Please filter the data below down to the lines holding the string "diagrams".
========
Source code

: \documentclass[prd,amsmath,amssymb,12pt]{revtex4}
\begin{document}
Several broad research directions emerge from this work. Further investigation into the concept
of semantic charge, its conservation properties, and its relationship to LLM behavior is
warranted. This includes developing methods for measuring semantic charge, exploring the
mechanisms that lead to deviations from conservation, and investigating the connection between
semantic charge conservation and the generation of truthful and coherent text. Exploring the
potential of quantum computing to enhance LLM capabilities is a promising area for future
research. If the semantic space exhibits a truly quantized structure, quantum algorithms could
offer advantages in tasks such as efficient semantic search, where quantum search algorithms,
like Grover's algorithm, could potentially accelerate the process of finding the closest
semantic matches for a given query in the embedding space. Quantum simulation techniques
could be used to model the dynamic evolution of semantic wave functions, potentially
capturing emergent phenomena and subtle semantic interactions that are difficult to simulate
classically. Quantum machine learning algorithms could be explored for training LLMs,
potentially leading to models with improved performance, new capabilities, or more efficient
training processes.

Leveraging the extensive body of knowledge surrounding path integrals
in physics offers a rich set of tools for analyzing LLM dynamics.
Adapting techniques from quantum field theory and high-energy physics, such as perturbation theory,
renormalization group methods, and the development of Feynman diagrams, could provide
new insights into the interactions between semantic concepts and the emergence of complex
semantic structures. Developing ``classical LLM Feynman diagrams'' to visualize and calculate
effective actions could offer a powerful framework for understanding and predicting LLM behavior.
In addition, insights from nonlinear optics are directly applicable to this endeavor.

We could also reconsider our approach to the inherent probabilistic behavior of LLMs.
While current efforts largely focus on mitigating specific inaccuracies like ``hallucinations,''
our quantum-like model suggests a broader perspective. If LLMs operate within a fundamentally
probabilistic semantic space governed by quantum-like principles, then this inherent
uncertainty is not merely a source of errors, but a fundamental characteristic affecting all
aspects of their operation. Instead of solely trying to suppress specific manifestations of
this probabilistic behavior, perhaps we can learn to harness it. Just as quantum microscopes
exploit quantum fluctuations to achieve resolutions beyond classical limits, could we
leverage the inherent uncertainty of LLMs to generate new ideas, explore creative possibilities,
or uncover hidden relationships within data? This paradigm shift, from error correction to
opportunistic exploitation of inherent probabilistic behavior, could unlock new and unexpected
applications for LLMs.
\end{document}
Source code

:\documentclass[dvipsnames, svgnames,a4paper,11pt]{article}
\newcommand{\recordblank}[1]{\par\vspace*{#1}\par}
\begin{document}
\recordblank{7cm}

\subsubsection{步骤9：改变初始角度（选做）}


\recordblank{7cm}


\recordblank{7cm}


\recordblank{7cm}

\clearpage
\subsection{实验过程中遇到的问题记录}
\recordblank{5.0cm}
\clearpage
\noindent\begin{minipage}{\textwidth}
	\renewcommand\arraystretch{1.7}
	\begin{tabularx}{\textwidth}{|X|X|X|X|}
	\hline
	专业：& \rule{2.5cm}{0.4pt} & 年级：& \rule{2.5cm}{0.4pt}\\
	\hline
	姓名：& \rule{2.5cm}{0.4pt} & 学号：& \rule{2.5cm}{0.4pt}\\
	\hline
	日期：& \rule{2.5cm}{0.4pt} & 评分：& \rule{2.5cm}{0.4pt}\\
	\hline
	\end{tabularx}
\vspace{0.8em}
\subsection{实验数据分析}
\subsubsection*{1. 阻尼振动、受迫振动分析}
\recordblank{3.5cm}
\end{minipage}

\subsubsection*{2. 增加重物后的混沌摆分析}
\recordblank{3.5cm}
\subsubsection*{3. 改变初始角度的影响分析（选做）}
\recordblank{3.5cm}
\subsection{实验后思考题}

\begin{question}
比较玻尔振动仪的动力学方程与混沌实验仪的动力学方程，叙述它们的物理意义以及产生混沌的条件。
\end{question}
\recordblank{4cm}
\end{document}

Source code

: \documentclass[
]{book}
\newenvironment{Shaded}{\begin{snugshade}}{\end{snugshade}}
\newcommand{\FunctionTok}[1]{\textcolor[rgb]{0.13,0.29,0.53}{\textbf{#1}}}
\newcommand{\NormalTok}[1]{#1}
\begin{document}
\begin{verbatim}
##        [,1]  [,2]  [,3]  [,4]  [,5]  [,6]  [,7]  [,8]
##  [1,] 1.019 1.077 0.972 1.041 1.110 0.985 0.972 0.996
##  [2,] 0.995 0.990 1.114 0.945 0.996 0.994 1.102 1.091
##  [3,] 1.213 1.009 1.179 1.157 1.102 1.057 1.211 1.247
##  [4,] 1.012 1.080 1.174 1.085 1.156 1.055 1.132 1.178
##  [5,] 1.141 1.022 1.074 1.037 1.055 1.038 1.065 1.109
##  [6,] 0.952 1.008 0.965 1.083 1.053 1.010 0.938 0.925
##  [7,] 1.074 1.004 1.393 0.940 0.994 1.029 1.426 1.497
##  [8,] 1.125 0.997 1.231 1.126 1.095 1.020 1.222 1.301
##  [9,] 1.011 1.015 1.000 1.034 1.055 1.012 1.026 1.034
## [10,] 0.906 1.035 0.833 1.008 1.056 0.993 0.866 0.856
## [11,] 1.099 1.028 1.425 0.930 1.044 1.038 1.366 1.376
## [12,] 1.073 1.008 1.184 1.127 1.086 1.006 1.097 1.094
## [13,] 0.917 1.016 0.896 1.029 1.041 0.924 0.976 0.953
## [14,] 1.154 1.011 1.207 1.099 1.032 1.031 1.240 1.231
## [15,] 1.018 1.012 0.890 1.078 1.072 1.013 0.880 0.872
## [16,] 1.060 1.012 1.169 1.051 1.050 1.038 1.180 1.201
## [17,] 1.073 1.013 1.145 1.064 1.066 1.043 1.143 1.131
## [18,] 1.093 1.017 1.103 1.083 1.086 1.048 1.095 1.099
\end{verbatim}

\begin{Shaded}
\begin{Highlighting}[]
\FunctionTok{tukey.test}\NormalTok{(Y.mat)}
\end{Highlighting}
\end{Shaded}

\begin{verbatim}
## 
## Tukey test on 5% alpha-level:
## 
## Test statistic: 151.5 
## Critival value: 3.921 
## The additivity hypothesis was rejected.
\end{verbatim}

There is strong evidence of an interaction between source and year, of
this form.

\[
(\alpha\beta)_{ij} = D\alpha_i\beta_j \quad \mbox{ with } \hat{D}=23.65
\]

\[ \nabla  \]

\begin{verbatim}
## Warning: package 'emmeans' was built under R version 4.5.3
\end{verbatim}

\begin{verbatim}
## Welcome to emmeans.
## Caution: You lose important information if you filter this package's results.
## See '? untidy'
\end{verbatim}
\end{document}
========
#### [EXERCISE RESULT]
renormalization group methods, and the development of Feynman diagrams, could provide
semantic structures. Developing ``classical LLM Feynman diagrams'' to visualize and calculate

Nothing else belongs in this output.